NVIDIA's GM204 & GM206 Maxwell Taped Out At 28nm?

20nm low power processes are humming along fine. Graphics cards aren't made on the low power process though, they are made on the high performance process. There are no 20nm HP processes because they were not seeing any gains over 28nm, thus the delay.

When will HP be deployed then?
 
so how much improvement over a 780/Titan can we expect with a 28nm Maxwell?...wasn't power savings at 20nm the main draw of Maxwell?
 
so how much improvement over a 780/Titan can we expect with a 28nm Maxwell?...wasn't power savings at 20nm the main draw of Maxwell?


Yes. I don't know what TSMC is saying referring to 20nm showing no real improvement on high-end parts. Call bullshit on that and I'm sure Nvidia/AMD would feel the same. It's basically a half-node, which isn't going to be as beneficial as a full node (16nm), but for GPU's it would still probably be very beneficial given the nature of how they work.

All we know for now is that Maxwell on 28nm can save an estimated 30% in power draw while maintaining the same performance as Kepler due to architecture changes. I'm assuming the real improvement was to come from the gains 20nm offered. The die is pretty damn large for Maxwell @ 28nm so whether or not we'll see a 30% performance boost or just a 30% power savings is yet to be seen. I can't imagine what the 870/880 size would be die wise.

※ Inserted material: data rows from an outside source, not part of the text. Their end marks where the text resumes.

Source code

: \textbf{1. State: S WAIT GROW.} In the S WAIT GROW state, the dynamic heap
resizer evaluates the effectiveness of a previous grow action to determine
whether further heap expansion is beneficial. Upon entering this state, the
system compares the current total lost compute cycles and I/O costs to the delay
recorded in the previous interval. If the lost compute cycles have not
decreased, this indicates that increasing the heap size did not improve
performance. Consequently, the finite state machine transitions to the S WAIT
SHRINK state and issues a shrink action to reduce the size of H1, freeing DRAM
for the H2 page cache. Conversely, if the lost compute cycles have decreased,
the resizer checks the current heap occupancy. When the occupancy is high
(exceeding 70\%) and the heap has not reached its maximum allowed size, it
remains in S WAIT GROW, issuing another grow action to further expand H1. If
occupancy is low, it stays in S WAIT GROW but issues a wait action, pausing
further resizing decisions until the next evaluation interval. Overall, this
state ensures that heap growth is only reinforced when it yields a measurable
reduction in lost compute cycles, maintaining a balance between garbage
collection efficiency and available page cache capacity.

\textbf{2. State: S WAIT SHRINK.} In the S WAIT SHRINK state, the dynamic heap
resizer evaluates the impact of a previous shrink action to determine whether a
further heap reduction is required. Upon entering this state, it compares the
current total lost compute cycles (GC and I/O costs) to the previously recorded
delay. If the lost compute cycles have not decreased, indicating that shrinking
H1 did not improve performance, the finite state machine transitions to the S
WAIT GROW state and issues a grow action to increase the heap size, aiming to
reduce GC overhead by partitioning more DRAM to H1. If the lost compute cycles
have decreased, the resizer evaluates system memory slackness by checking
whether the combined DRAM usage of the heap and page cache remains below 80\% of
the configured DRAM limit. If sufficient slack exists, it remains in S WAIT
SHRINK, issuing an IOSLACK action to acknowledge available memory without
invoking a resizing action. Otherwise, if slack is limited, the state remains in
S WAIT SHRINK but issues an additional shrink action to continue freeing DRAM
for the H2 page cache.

The chances that 20nm will be short (1 GPU Generation) is impossible to imagine even if 16nm is ready to go by the end of this year (developed simultaneously with 20nm). The way TSMC is going with the next node, 10nm and below, is many years off if they can pull it off. Let alone in a timely manner. Despite TSMC putting down their own node, both GPU manufacturers have no choice but to milk it for 2 generations unless they want to screw up their timelines again in another 4 years or less.
 
It's hard to see how NVIDIA can hit their 2x "DP GFLOP per watt" charts for Maxwell if it's on 28nm.

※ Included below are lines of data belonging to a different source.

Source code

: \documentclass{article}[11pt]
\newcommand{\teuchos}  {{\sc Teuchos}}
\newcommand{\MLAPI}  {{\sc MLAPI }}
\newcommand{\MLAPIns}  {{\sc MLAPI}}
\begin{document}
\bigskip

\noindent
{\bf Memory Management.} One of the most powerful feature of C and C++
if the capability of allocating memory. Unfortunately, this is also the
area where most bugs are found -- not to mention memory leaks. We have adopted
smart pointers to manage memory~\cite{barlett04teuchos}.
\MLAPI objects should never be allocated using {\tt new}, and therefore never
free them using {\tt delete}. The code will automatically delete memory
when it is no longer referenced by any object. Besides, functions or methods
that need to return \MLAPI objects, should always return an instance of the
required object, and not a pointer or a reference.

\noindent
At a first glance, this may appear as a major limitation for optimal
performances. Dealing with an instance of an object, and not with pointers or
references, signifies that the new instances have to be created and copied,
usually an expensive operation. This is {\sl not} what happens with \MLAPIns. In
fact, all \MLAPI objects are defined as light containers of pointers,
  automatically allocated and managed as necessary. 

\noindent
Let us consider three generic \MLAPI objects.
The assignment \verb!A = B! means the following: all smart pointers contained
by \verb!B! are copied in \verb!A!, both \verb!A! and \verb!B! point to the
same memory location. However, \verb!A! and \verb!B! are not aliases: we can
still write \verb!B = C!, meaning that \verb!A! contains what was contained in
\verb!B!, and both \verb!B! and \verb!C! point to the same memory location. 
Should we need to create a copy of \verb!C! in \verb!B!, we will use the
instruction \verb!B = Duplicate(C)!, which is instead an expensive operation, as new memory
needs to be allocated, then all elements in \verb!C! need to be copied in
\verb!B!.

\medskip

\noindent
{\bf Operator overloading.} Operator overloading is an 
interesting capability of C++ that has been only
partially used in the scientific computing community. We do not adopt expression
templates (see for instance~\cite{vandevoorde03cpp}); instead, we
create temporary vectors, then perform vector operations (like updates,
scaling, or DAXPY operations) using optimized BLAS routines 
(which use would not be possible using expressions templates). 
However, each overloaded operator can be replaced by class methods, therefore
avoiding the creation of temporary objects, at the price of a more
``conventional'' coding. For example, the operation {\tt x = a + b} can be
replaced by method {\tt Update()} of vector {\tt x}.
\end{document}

AMD is wise to start negotiations with GF / Samsung in case TSMC becomes a stumbling block.
 
Disappointing but it is what it is. Trying to decide if to sink $300 into a tide me over 770, or just go with a 780 or R290, skip 28nm, and wait for 20 nm.
 
Yes. I don't know what TSMC is saying referring to 20nm showing no real improvement on high-end parts.

Not high-end parts, on it's high performance process. Typically on some node, eg 28nm, TSMC offers a few processes. They had eventually had 4 28nm processes: HP HPM HPL LP... they're tuned for different densities/leakage/whatever. AMD/Nvidia would use the High Performance process. Mobile stuff would be built on Low Power process. For 20nm TSMC again planned a few processes, including High Performance and Low Power processes. Awhile ago they announced they the HP process showed no real improvements over the LP process so it got canceled, and is just being skipped at this point. If AMD/Nvidia want to get their GPUs made on 20nm they need to switch to another process... but it won't have quite the same improvement that would have been expected of the HP 20nm process.
 
First CPU progress stalled and now it's time for GPUs to do the same thing. It blows my mind: My 3 year old $200 I5-2500k with a $20 Hyper 212 Evo at 4.4ghz is still within 5% of the fastest CPU on the market for most games. If this is where GPUs are headed then API optimization needs to happen right fuckin' now!

With the disaster that is 20nm at TSMC and the obvious slow down in GPU development, API optimization needs to kick it into high gear. Now that TSMC builds Iphones I bet we see more GPU shortages and a lack of focus on HP 16nm process development. AMD/Nvidia can't hope to pay anywhere near what Apple can and there is no higher profile launch than Iphone 6. If I was Nvidia I would make sure Maxwell came out long after the Iphone 6.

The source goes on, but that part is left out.